§ WHAT IS NEEDED
Skip the pictures, please, and write out exactly the lines from the opening of the data through the line containing "## 🌍 Overview".

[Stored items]
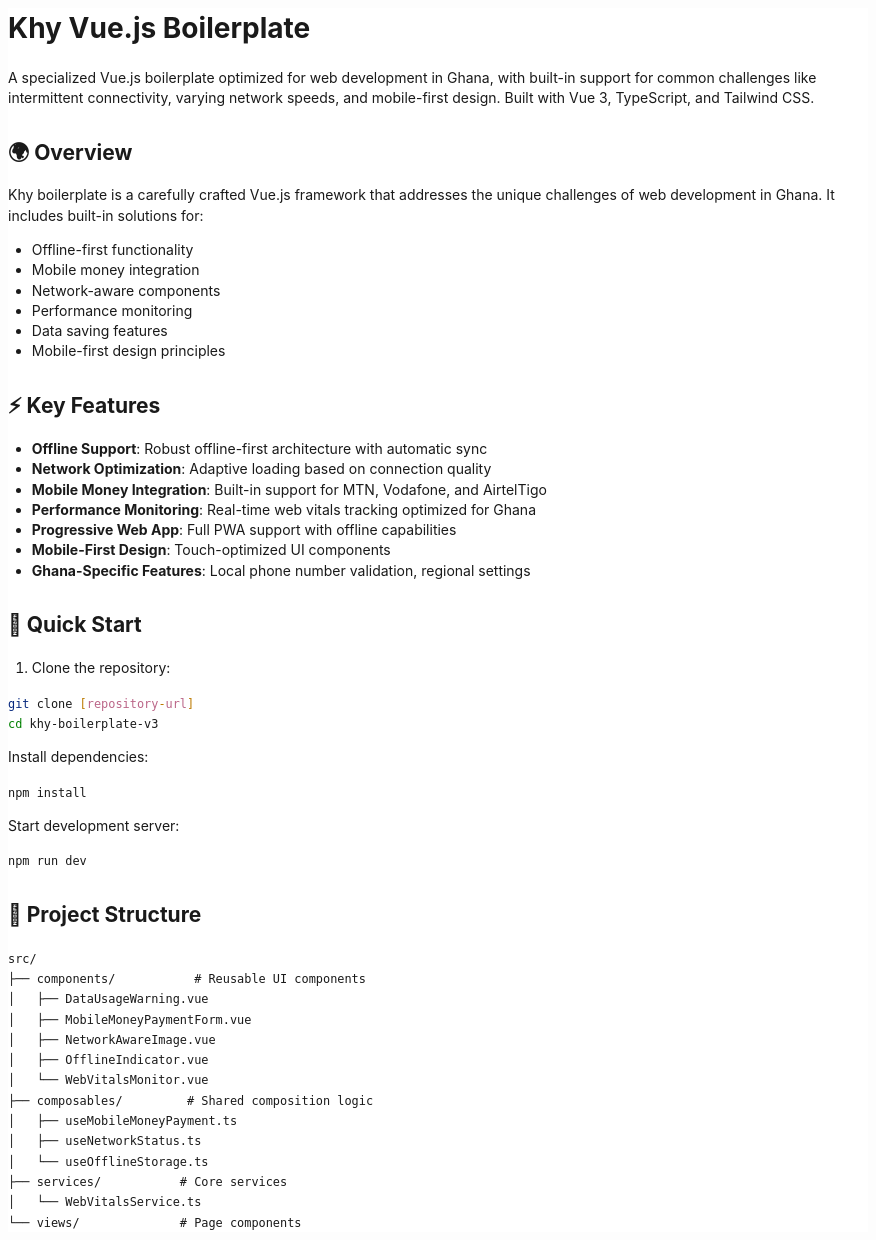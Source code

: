 # Khy Vue.js Boilerplate

A specialized Vue.js boilerplate optimized for web development in Ghana, with built-in support for common challenges like intermittent connectivity, varying network speeds, and mobile-first design. Built with Vue 3, TypeScript, and Tailwind CSS.

## 🌍 Overview

Khy boilerplate is a carefully crafted Vue.js framework that addresses the unique challenges of web development in Ghana. It includes built-in solutions for:

- Offline-first functionality
- Mobile money integration
- Network-aware components
- Performance monitoring
- Data saving features
- Mobile-first design principles

## ⚡️ Key Features

- **Offline Support**: Robust offline-first architecture with automatic sync
- **Network Optimization**: Adaptive loading based on connection quality
- **Mobile Money Integration**: Built-in support for MTN, Vodafone, and AirtelTigo
- **Performance Monitoring**: Real-time web vitals tracking optimized for Ghana
- **Progressive Web App**: Full PWA support with offline capabilities
- **Mobile-First Design**: Touch-optimized UI components
- **Ghana-Specific Features**: Local phone number validation, regional settings

## 🚀 Quick Start

1. Clone the repository:

```bash
git clone [repository-url]
cd khy-boilerplate-v3
```

Install dependencies:

```bash
npm install
```

Start development server:

```bash
npm run dev
```

## 📁 Project Structure

``` markdown
src/
├── components/           # Reusable UI components
│   ├── DataUsageWarning.vue
│   ├── MobileMoneyPaymentForm.vue
│   ├── NetworkAwareImage.vue
│   ├── OfflineIndicator.vue
│   └── WebVitalsMonitor.vue
├── composables/         # Shared composition logic
│   ├── useMobileMoneyPayment.ts
│   ├── useNetworkStatus.ts
│   └── useOfflineStorage.ts
├── services/           # Core services
│   └── WebVitalsService.ts
└── views/              # Page components
```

§ RESPONSE TO THE TASK
Source code

: # Khy Vue.js Boilerplate

A specialized Vue.js boilerplate optimized for web development in Ghana, with built-in support for common challenges like intermittent connectivity, varying network speeds, and mobile-first design. Built with Vue 3, TypeScript, and Tailwind CSS.

## 🌍 Overview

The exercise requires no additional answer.